T-cell clonality of peripheral blood from patients with chronic hepatitis C before and after treatment with interferon α

Immune-mediated liver cell damage has been likely to occur in patients with chronic hepatitis C virus (HCV) infection. To clarify the T-cell clonality in patients with chronic hepatitis C, we analyzed T-cell receptor (TCR) Vβ chain messages expressed in peripheral blood mononuclear cells (PBMC) before and after treatment with interferon (IFN)-α. PBMC from 15 patients with chronic hepatitis C and from six healthy subjects were examined. The 15 patients were allocated to three groups based on their response to IFN-α treatment as follows: responders (group A, n=5), transient responders (group B, n=5), and non-responders (group C, n=5). Twenty-two TCR Vβ repertoires Vβ 1–Vβ 20 expressed in PBMC were analyzed by reverse-transcription polymerase chain reaction (RT-PCR) and single strand conformation polymorphism (SSCP).

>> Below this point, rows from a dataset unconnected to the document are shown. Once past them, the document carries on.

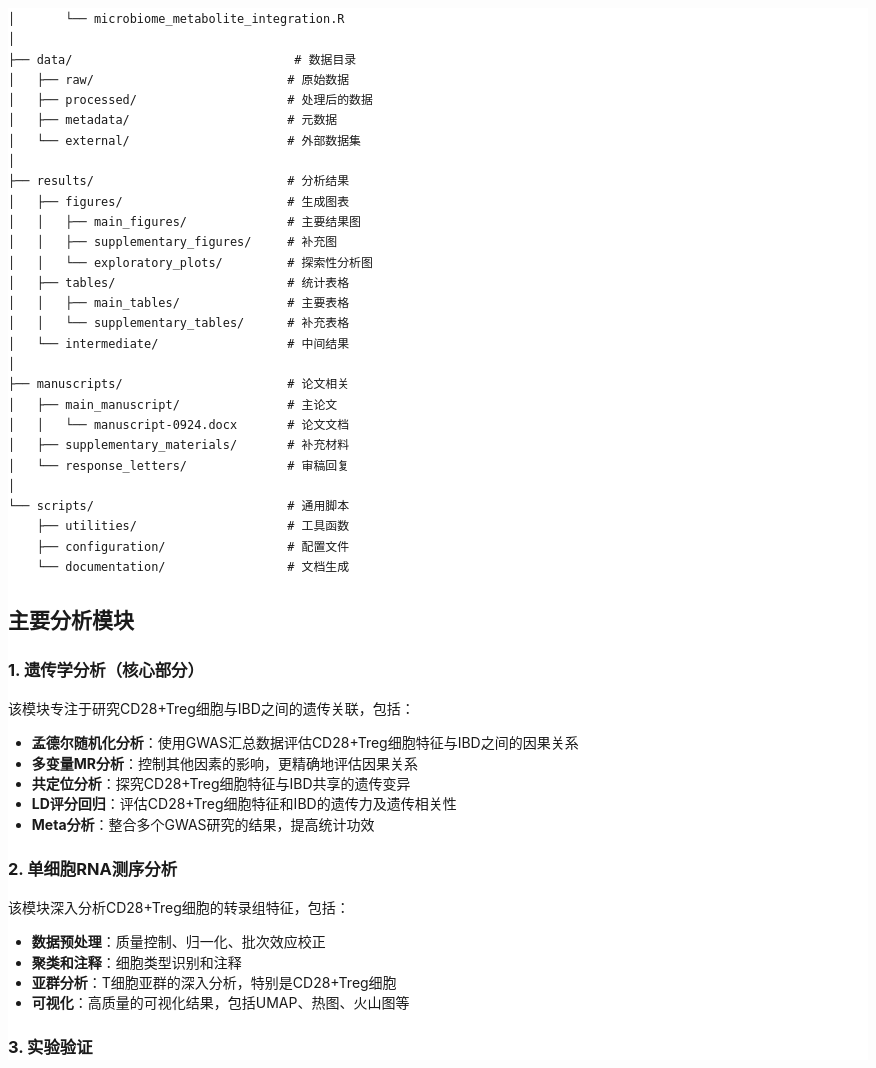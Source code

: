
 ```
│       └── microbiome_metabolite_integration.R
│
├── data/                               # 数据目录
│   ├── raw/                           # 原始数据
│   ├── processed/                     # 处理后的数据
│   ├── metadata/                      # 元数据
│   └── external/                      # 外部数据集
│
├── results/                           # 分析结果
│   ├── figures/                       # 生成图表
│   │   ├── main_figures/              # 主要结果图
│   │   ├── supplementary_figures/     # 补充图
│   │   └── exploratory_plots/         # 探索性分析图
│   ├── tables/                        # 统计表格
│   │   ├── main_tables/               # 主要表格
│   │   └── supplementary_tables/      # 补充表格
│   └── intermediate/                  # 中间结果
│
├── manuscripts/                       # 论文相关
│   ├── main_manuscript/               # 主论文
│   │   └── manuscript-0924.docx       # 论文文档
│   ├── supplementary_materials/       # 补充材料
│   └── response_letters/              # 审稿回复
│
└── scripts/                           # 通用脚本
    ├── utilities/                     # 工具函数
    ├── configuration/                 # 配置文件
    └── documentation/                 # 文档生成
```

## 主要分析模块

### 1. 遗传学分析（核心部分）

该模块专注于研究CD28+Treg细胞与IBD之间的遗传关联，包括：

- **孟德尔随机化分析**：使用GWAS汇总数据评估CD28+Treg细胞特征与IBD之间的因果关系
- **多变量MR分析**：控制其他因素的影响，更精确地评估因果关系
- **共定位分析**：探究CD28+Treg细胞特征与IBD共享的遗传变异
- **LD评分回归**：评估CD28+Treg细胞特征和IBD的遗传力及遗传相关性
- **Meta分析**：整合多个GWAS研究的结果，提高统计功效

### 2. 单细胞RNA测序分析

该模块深入分析CD28+Treg细胞的转录组特征，包括：

- **数据预处理**：质量控制、归一化、批次效应校正
- **聚类和注释**：细胞类型识别和注释
- **亚群分析**：T细胞亚群的深入分析，特别是CD28+Treg细胞
- **可视化**：高质量的可视化结果，包括UMAP、热图、火山图等

### 3. 实验验证
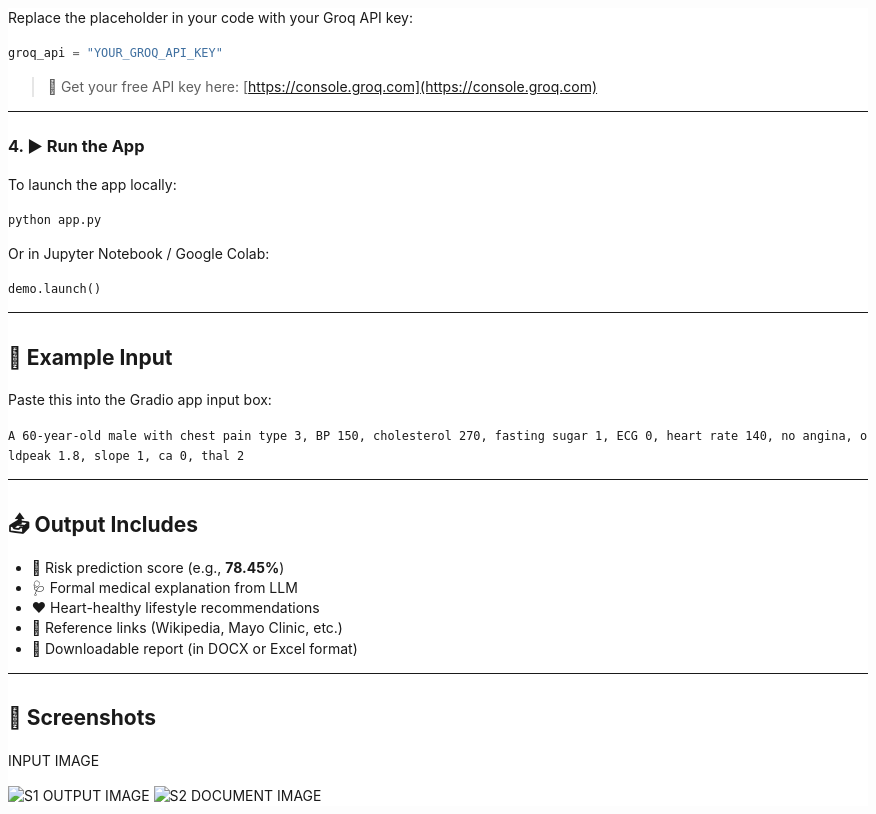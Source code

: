 Replace the placeholder in your code with your Groq API key:

```python
groq_api = "YOUR_GROQ_API_KEY"
```

> 🔗 Get your free API key here: [https://console.groq.com](https://console.groq.com)

---

### 4. ▶️ Run the App

To launch the app locally:

```bash
python app.py
```

Or in Jupyter Notebook / Google Colab:

```python
demo.launch()
```

---

## 🧾 Example Input

Paste this into the Gradio app input box:

```
A 60-year-old male with chest pain type 3, BP 150, cholesterol 270, fasting sugar 1, ECG 0, heart rate 140, no angina, oldpeak 1.8, slope 1, ca 0, thal 2
```

---

## 📤 Output Includes

- 🧪 Risk prediction score (e.g., **78.45%**)
- 🩺 Formal medical explanation from LLM
- ❤️ Heart-healthy lifestyle recommendations
- 🔗 Reference links (Wikipedia, Mayo Clinic, etc.)
- 📄 Downloadable report (in DOCX or Excel format)

---

## 📸 Screenshots

INPUT IMAGE

<img width="1890" height="784" alt="S1" src="https://github.com/user-attachments/assets/ab36bdae-8086-4905-b06e-fe4caf8ba960" />
OUTPUT IMAGE

<img width="1881" height="787" alt="S2" src="https://github.com/user-attachments/assets/9a90b5b1-f613-4166-9479-b4bdd2a4b3af" />
DOCUMENT IMAGE
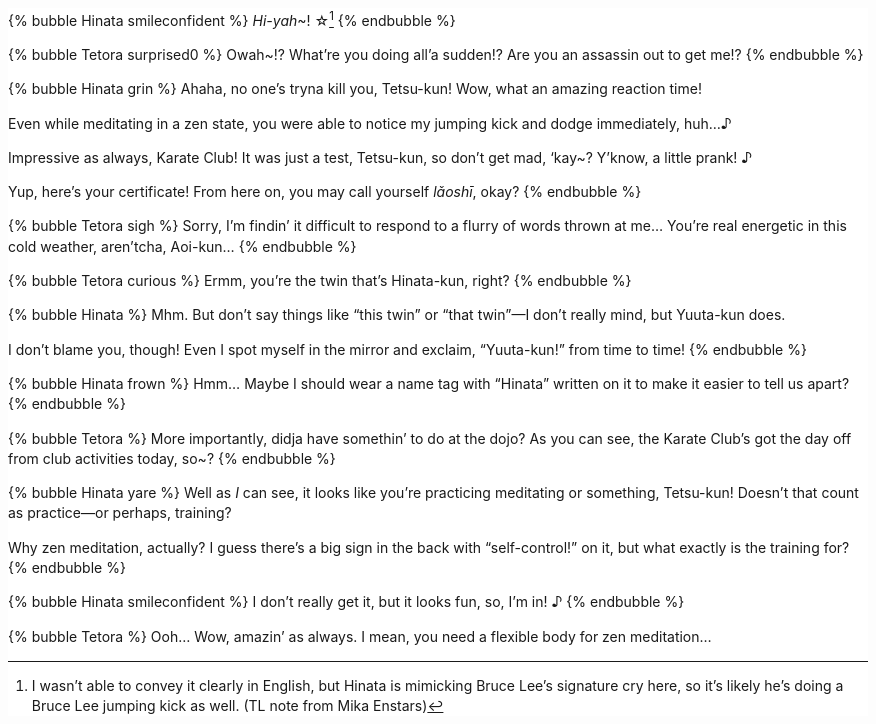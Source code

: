 {% bubble Hinata smileconfident %}
*Hi-yah*~! ☆[^6]
{% endbubble %}

{% bubble Tetora surprised0 %}
Owah~!? What’re you doing all’a sudden!? Are you an assassin out to get me!?
{% endbubble %}

{% bubble Hinata grin %}
Ahaha, no one’s tryna kill you, Tetsu-kun! Wow, what an amazing reaction time!

Even while meditating in a zen state, you were able to notice my jumping kick and dodge immediately, huh…♪

Impressive as always, Karate Club! It was just a test, Tetsu-kun, so don’t get mad, ‘kay~? Y’know, a little prank! ♪

Yup, here’s your certificate! From here on, you may call yourself *lǎoshī*, okay?
{% endbubble %}

{% bubble Tetora sigh %}
Sorry, I’m findin’ it difficult to respond to a flurry of words thrown at me… You’re real energetic in this cold weather, aren’tcha, Aoi-kun…
{% endbubble %}

{% bubble Tetora curious %}
Ermm, you’re the twin that’s Hinata-kun, right?
{% endbubble %}

{% bubble Hinata %}
Mhm. But don’t say things like “this twin” or “that twin”—I don’t really mind, but Yuuta-kun does.

I don’t blame you, though! Even I spot myself in the mirror and exclaim, “Yuuta-kun!” from time to time!
{% endbubble %}

{% bubble Hinata frown %}
Hmm… Maybe I should wear a name tag with “Hinata” written on it to make it easier to tell us apart?
{% endbubble %}

{% bubble Tetora %}
More importantly, didja have somethin’ to do at the dojo? As you can see, the Karate Club’s got the day off from club activities today, so~?
{% endbubble %}

{% bubble Hinata yare %}
Well as <em>I</em> can see, it looks like you’re practicing meditating or something, Tetsu-kun! Doesn’t that count as practice—or perhaps, training?

Why zen meditation, actually? I guess there’s a big sign in the back with “self-control!” on it, but what exactly is the training for?
{% endbubble %}

{% bubble Hinata smileconfident %}
I don’t really get it, but it looks fun, so, I’m in! ♪
{% endbubble %}

{% bubble Tetora %}
Ooh… Wow, amazin’ as always. I mean, you need a flexible body for zen meditation…


[^1]: Shinobu is singing a different variation of the song <em>mou ikutsu neru to oshougatsu</em> (Just a few more nights, and it’s New Years). Read more <a href="https://maki.typepad.com/justhungry/2009/12/how-many-nights-until-new-years-oshougatsu-.html" target="_blank">here</a>, with the lyrics.
[^2]: Hattori Hanzō was a famous ninja in the Sengoku era. Read more <a href="https://en.wikipedia.org/wiki/Hattori_Hanz%C5%8D" target="_blank">here</a>.
[^3]: Referring to <a href="https://ensemble-stars.fandom.com/wiki/Pirate_Festival" target="_blank">Pirate Festival</a>, which happened in summer.
[^4]: Another story that shows another winter day of Midori skipping out on carrying produce boxes is <a href="/senpai_turned_into_a_dog/" target="_blank">Zodiac – Senpai Turned Into A Dog!?</a>
[^5]: Yuruchara; <em>yuru</em> meaning “loose,” “soft,” “laid-back,” + the word “character”. <em>Yuruchara</em> are a type of mascot characters, with their defining feature being that they have very peculiar designs, ranging from bizarre-cute to adorkable. They’re well-known for being used all across Japan for PR purposes for companies, prefectures, etc… For more information read more <a href="https://en.wikipedia.org/wiki/yuruchara" target="_blank">here</a>.
[^6]: I wasn’t able to convey it clearly in English, but Hinata is mimicking Bruce Lee’s signature cry here, so it’s likely he’s doing a Bruce Lee jumping kick as well. (TL note from Mika Enstars)
[^7]: One of the <em>zen</em> meditation postures require you to sit in lotus position, as shown in Tetora’s CG.
[^8]: Taisho (<em>Taishou</em>, 大将) is how Tetora calls Kuro. It means “chief”, “boss”, “general”.
[^9]: Taichou is a title that refers to the leader (sometimes translated as Captain). It literally means “Commander”.
[^10]: Although slightly vague and indirect, there is an interesting correlation between what Kanata says in this story, and what he says in his 2nd year about his mother and the ocean (shown in <a href="https://twilightmalachite.tumblr.com/post/719181423390621697/altered-heaven-and-hell-13" target="_blank">this chapter from Altered</a>).
[^11]: Chiaki has said “Don’t give up on living” to Kanata back in their 2nd year too, in Meteor Impact (<a href="/meteor_impact/second_half_p2/" target="_blank">Unqualified Hero - Chapter 20</a>). In general, this chapter has a handful of lines that are referenced in Meteor Impact!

In responders, the mean total number of T-cell clones in 22 TCR Vβ repertoires was significantly decreased from 97.4±40.1 to 62.6±32.1 (P<0.01) after treatment. In transient responders, although one patient showed a decrease, four patients showed an increase, with the mean total number of T-cell clones increasing from 66.4±28.0 to 79.8±28.8 after treatment. In non-responders, the mean total number of T-cell clones was almost unchanged between before and after treatment. No clear tendency towards the use of any specific Vβ was observed in any group of patients. These results suggest that T-cell clones accumulated in the peripheral blood of patients with chronic hepatitis C and that the number of clones may change in response to IFN-α treatment.